Juve avanti facilmente in Europa

Era attesa con molta curiosità la prova della Juve a Trebisonda.
Lo era per la suggestione provocata da un ritorno in Turchia dopo il passaggio assurdo di dicembre, per le difficoltà che il Trabzonspor aveva creato all'andata in quel finale tanto simile ad altri finali bianconeri di questo periodo, e perché. nonostante il divario netto fra le due squadre, i media confidavano nel solito luogo comune, ovvero la scarsa attitudine europea della Juventus.
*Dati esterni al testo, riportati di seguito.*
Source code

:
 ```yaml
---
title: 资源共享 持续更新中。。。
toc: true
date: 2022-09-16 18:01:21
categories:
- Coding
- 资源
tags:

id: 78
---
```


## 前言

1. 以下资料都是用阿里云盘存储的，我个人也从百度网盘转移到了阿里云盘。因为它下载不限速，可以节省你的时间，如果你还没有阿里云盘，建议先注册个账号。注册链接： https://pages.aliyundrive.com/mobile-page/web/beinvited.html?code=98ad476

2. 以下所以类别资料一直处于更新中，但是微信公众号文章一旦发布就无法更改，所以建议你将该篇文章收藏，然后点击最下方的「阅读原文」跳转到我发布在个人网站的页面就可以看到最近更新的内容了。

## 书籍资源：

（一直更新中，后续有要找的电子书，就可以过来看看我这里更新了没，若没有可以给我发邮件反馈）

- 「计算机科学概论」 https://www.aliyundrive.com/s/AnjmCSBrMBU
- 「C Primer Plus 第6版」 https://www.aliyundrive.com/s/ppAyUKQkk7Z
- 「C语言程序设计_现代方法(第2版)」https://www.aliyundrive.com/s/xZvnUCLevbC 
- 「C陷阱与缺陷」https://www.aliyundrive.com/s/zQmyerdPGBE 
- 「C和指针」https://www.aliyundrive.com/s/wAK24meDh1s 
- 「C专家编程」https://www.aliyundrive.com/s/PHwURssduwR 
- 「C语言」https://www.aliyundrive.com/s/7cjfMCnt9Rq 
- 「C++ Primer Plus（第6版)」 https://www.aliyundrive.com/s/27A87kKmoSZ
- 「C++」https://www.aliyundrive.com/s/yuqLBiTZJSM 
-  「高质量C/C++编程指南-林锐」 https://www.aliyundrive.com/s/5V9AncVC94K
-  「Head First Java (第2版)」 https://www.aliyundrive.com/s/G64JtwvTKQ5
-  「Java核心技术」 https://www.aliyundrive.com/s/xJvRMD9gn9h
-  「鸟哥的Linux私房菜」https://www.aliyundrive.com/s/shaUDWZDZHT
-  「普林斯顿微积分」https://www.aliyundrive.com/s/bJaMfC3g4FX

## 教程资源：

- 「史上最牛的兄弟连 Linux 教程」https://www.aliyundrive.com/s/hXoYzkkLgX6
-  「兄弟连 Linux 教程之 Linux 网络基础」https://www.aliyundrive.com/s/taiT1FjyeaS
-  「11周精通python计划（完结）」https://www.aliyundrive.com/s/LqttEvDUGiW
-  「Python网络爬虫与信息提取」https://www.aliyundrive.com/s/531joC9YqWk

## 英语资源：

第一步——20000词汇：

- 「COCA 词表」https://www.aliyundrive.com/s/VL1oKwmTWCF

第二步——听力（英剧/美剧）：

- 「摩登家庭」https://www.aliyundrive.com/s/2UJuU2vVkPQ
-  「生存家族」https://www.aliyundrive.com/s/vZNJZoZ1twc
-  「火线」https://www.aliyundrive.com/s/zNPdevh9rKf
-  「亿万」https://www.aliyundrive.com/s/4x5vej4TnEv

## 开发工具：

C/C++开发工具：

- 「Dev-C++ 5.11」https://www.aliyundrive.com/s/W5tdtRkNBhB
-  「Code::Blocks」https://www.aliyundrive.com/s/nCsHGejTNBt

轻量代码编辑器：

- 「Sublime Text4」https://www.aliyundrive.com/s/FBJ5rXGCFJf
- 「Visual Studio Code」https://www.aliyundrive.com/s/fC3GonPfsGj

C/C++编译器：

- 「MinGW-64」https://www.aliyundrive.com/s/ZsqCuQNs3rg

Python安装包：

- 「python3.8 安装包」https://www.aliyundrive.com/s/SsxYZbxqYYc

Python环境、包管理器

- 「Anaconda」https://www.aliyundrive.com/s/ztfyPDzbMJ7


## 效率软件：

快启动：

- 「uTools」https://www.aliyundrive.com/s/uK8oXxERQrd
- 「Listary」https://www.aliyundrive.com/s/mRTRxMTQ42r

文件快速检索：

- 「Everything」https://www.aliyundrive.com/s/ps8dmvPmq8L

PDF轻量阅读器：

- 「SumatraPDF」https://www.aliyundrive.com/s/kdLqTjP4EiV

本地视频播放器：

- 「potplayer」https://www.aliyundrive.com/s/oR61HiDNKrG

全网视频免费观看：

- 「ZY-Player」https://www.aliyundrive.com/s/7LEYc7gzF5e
Posto che parlare male di Juve in Italia è uno sport al quale non sfugge nessuno, e che a raccontare bugie si finisce per farle diventare verità per il popolo-bue - lo diceva "qualche" tedesco negli anni Trenta, ma i metodi non sono cambiati... - direi che sarebbe il caso di finirla con questa leggenda sulla pochezza europea della Juventus.
Primo club nella storia a fregiarsi di tutte le coppe internazionali possibili (correva l'anno 1985 e Galliani era ancora juventino: peccato non fosse in società. Qualche patacca sulla maglia ce l'avrebbe messa di sicuro), sesta società europea quanto a numero di trofei internazionali in bacheca (dietro a Real Madrid, Barcellona, Milan, Liverpool e Bayern Monaco).
L'ultima finale europea disputata risale al 2003, 11 anni fa, in mezzo c'è stato il disastro che ricordiamo, la crisi italiana - non solo calcistica - e i quattro anni con Blanc, Cobolli e Secco al timone, che da soli valgono quanto un'era geologica.
Ora la squadra sta accumulando esperienza, e, come sottolinea Conte, a parte Pirlo, Buffon e Tevez, gli altri sono tutti uomini da non più di 30/40 presenze europee in carriera, e mi sento di condividere le parole del Mister quando ricorda che il percorso comune a livello internazionale di questi ragazzi è ancora relativamente breve.
Ecco perché paradossalmente l'Europa League può essere una palestra di crescita importante, per un gruppo che lo scorso anno partì forte e finì arenandosi - seppur onorevolmente - contro i futuri campioni d'Europa, probabilmente sfruttando l'entusiasmo del ritorno del club su certi palcoscenici dopo tre anni.
Un gruppo che quest'anno ha sbagliato qualcosa di troppo in un girone di Champions League abbordabile, un girone chiuso malamente a causa di un mix fra responsabilità proprie (tecniche e politiche) e sfighe assortite.
Ma, ripeto, il "declassamento" potrebbe avere la sua bella utilità, permettendo a molti di fare esperienza, compresi coloro che sono stati sin qui meno impiegati.
L'Europa League è una possibilità in più, per chi solitamente gioca meno, di mettersi in mostra, rodare la gamba e aumentare autostima: non dimentichiamoci che nelle grandi squadre si sono visti tanti gregari apparentemente improponibili, infine rivelatisi preziosi quanto determinanti.
E' per questo che la prestazione di stasera - fatta la debita tara al valore dell'avversario, che comunque era lo stesso una settimana fa - è molto confortante per approccio, continuità e tenuta atletica e mentale.
Nessun cedimento nel finale, molta lucidità e un furore agonistico - impreziosito da una manovra agile e briosa - dei tempi migliori: questa è stata la Juve di Trebisonda, imbottita di rincalzi e rappresentata in partenza da soli 4 elementi di quella che, secondo Conte, è la formazione standard.
Gli attaccanti hanno accorciato e colpito, i difensori hanno eluso la già scarsa aggressività dei rivali, i centrocampisti hanno "spaccato" la partita sin da subito.
Chiusa la pratica - e riservata menzione speciale per Giovinco, Marchisio e Isla - Conte si è persino concesso il lusso di far rifiatare Pogba prima dell'intervallo: d'altronde il Milan è lì, a meno di 70 ore dal termine della partita di stasera e senza il lungo viaggio di ritorno che la Juventus deve affrontare.
In attesa di iniziare il trittico di sfide con la Fiorentina, lo snodo decisivo della stagione per quanto la sfida potrà portare via in termini di energie nervose.